_Data to use_
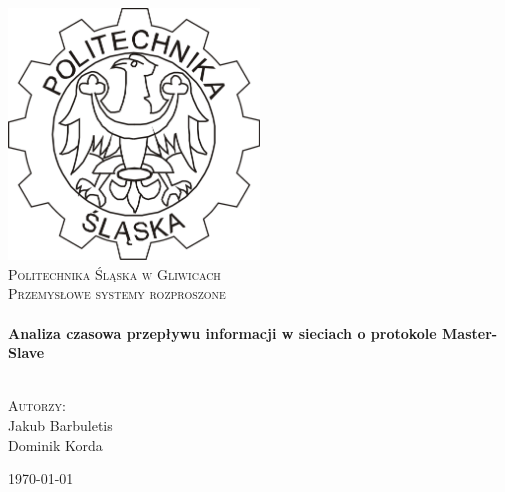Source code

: \begin{titlepage}
\begin{center}

\includegraphics[width=0.5\textwidth]{./img/logo.png}~\\[1cm]

\textsc{\LARGE Politechnika Śląska w Gliwicach}\\[1.5cm]

\textsc{\Large Przemysłowe systemy rozproszone}\\[0.5cm]

\HRule \\[0.4cm]
{ \huge \bfseries Analiza czasowa przepływu informacji w sieciach o protokole Master-Slave  \\[0.4cm] }

\HRule \\[1.5cm]

\textsc{\Large Autorzy:} \\
Jakub Barbuletis \\
Dominik Korda\\

\vfill

{\large \today}

\end{center}
\end{titlepage}
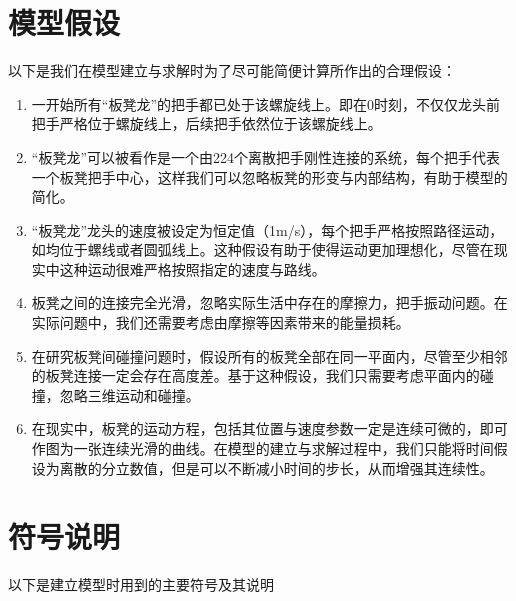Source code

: \documentclass{cumcmthesis1}
\begin{document}
\section{模型假设}
\par
以下是我们在模型建立与求解时为了尽可能简便计算所作出的合理假设：
\begin{enumerate}
    \item 一开始所有“板凳龙”的把手都已处于该螺旋线上。即在0时刻，不仅仅龙头前把手严格位于螺旋线上，后续把手依然位于该螺旋线上。
    \item “板凳龙”可以被看作是一个由224个离散把手刚性连接的系统，每个把手代表一个板凳把手中心，这样我们可以忽略板凳的形变与内部结构，有助于模型的简化。
    \item “板凳龙”龙头的速度被设定为恒定值（1m/s），每个把手严格按照路径运动，如均位于螺线或者圆弧线上。这种假设有助于使得运动更加理想化，尽管在现实中这种运动很难严格按照指定的速度与路线。
    \item 板凳之间的连接完全光滑，忽略实际生活中存在的摩擦力，把手振动问题。在实际问题中，我们还需要考虑由摩擦等因素带来的能量损耗。
    \item 在研究板凳间碰撞问题时，假设所有的板凳全部在同一平面内，尽管至少相邻的板凳连接一定会存在高度差。基于这种假设，我们只需要考虑平面内的碰撞，忽略三维运动和碰撞。
    \item 在现实中，板凳的运动方程，包括其位置与速度参数一定是连续可微的，即可作图为一张连续光滑的曲线。在模型的建立与求解过程中，我们只能将时间假设为离散的分立数值，但是可以不断减小时间的步长，从而增强其连续性。
\end{enumerate}
\newpage
\section{符号说明}
\par 以下是建立模型时用到的主要符号及其说明
\end{document}
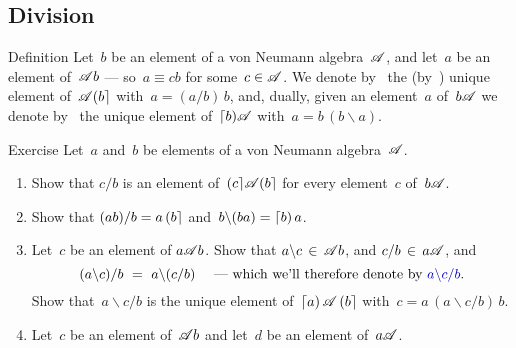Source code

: \documentclass[a]{subfiles}
\begin{document}
\subsection{Division}
\begin{parsec}%
\begin{point}[division]{Definition}%
Let~$b$ be an element of a von Neumann algebra~$\mathscr{A}$,
and let~$a$ be an element of~$\mathscr{A} b$
--- so~$a\equiv cb$ for some~$c\in\mathscr{A}$.
We denote by~ 
the (by~) unique
element of~$\mathscr{A}\!\left(b\right\rceil$
with~$a=(a/b)\, b$,
and, dually,
given an element~$a$ of~$b\mathscr{A}$ 
we denote by~ 
the unique
element of~$\left\lceil b\right)\!\mathscr{A}$
with~$a=b\,(b\backslash a)$.
\end{point}
\begin{point}{Exercise}%
Let~$a$ and~$b$
be elements of a von Neumann algebra~$\mathscr{A}$.
\begin{enumerate}
\item
Show that $c/b$ is an element of~$\left(c\right\rceil\!\mathscr{A}\!\left(b\right\rceil$
for every element~$c$ of~$b\mathscr{A}$.
\item
Show that $(ab)/b = a\left(b\right\rceil$
and~$b\backslash (ba)=\left\lceil b\right)a$.
\item
Let~$c$ be an element of $a\mathscr{A} b$.
Show that
$a \backslash c \,\in\, \mathscr{A} b$,
and
$c/b\,\in\,a\mathscr{A}$, and
\begin{equation*}
(a\backslash c)/b\ =\  a\backslash(c/b)
\quad \text{ --- which we'll therefore denote by}\  \Define{a\backslash c/b}.
\end{equation*}
Show that~$a\backslash c/b$
is the unique element of~$\left\lceil a\right)\mathscr{A}\left(b\right\rceil$
with~$c=a\,(a\backslash c / b)\, b$. 
\item
Let~$c$ be an element of~$\mathscr{A} b$
and let~$d$ be an element of~$a\mathscr{A}$.


\end{enumerate}
\end{point}
\end{parsec}
\end{document}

_What is expected_
Although the records contain pictures, only the text should be copied, exactly as it stands.

_Answer space_
Source code

: \begin{titlepage}
\begin{center}

\includegraphics[width=0.5\textwidth]{./img/logo.png}~\\[1cm]

\textsc{\LARGE Politechnika Śląska w Gliwicach}\\[1.5cm]

\textsc{\Large Przemysłowe systemy rozproszone}\\[0.5cm]

\HRule \\[0.4cm]
{ \huge \bfseries Analiza czasowa przepływu informacji w sieciach o protokole Master-Slave  \\[0.4cm] }

\HRule \\[1.5cm]

\textsc{\Large Autorzy:} \\
Jakub Barbuletis \\
Dominik Korda\\

\vfill

{\large \today}

\end{center}
\end{titlepage}
Source code

: \documentclass{cumcmthesis1}
\begin{document}
\section{模型假设}
\par
以下是我们在模型建立与求解时为了尽可能简便计算所作出的合理假设：
\begin{enumerate}
    \item 一开始所有“板凳龙”的把手都已处于该螺旋线上。即在0时刻，不仅仅龙头前把手严格位于螺旋线上，后续把手依然位于该螺旋线上。
    \item “板凳龙”可以被看作是一个由224个离散把手刚性连接的系统，每个把手代表一个板凳把手中心，这样我们可以忽略板凳的形变与内部结构，有助于模型的简化。
    \item “板凳龙”龙头的速度被设定为恒定值（1m/s），每个把手严格按照路径运动，如均位于螺线或者圆弧线上。这种假设有助于使得运动更加理想化，尽管在现实中这种运动很难严格按照指定的速度与路线。
    \item 板凳之间的连接完全光滑，忽略实际生活中存在的摩擦力，把手振动问题。在实际问题中，我们还需要考虑由摩擦等因素带来的能量损耗。
    \item 在研究板凳间碰撞问题时，假设所有的板凳全部在同一平面内，尽管至少相邻的板凳连接一定会存在高度差。基于这种假设，我们只需要考虑平面内的碰撞，忽略三维运动和碰撞。
    \item 在现实中，板凳的运动方程，包括其位置与速度参数一定是连续可微的，即可作图为一张连续光滑的曲线。在模型的建立与求解过程中，我们只能将时间假设为离散的分立数值，但是可以不断减小时间的步长，从而增强其连续性。
\end{enumerate}
\newpage
\section{符号说明}
\par 以下是建立模型时用到的主要符号及其说明
\end{document}
Source code

: \documentclass[a]{subfiles}
\begin{document}
\subsection{Division}
\begin{parsec}%
\begin{point}[division]{Definition}%
Let~$b$ be an element of a von Neumann algebra~$\mathscr{A}$,
and let~$a$ be an element of~$\mathscr{A} b$
--- so~$a\equiv cb$ for some~$c\in\mathscr{A}$.
We denote by~ 
the (by~) unique
element of~$\mathscr{A}\!\left(b\right\rceil$
with~$a=(a/b)\, b$,
and, dually,
given an element~$a$ of~$b\mathscr{A}$ 
we denote by~ 
the unique
element of~$\left\lceil b\right)\!\mathscr{A}$
with~$a=b\,(b\backslash a)$.
\end{point}
\begin{point}{Exercise}%
Let~$a$ and~$b$
be elements of a von Neumann algebra~$\mathscr{A}$.
\begin{enumerate}
\item
Show that $c/b$ is an element of~$\left(c\right\rceil\!\mathscr{A}\!\left(b\right\rceil$
for every element~$c$ of~$b\mathscr{A}$.
\item
Show that $(ab)/b = a\left(b\right\rceil$
and~$b\backslash (ba)=\left\lceil b\right)a$.
\item
Let~$c$ be an element of $a\mathscr{A} b$.
Show that
$a \backslash c \,\in\, \mathscr{A} b$,
and
$c/b\,\in\,a\mathscr{A}$, and
\begin{equation*}
(a\backslash c)/b\ =\  a\backslash(c/b)
\quad \text{ --- which we'll therefore denote by}\  \Define{a\backslash c/b}.
\end{equation*}
Show that~$a\backslash c/b$
is the unique element of~$\left\lceil a\right)\mathscr{A}\left(b\right\rceil$
with~$c=a\,(a\backslash c / b)\, b$. 
\item
Let~$c$ be an element of~$\mathscr{A} b$
and let~$d$ be an element of~$a\mathscr{A}$.


\end{enumerate}
\end{point}
\end{parsec}
\end{document}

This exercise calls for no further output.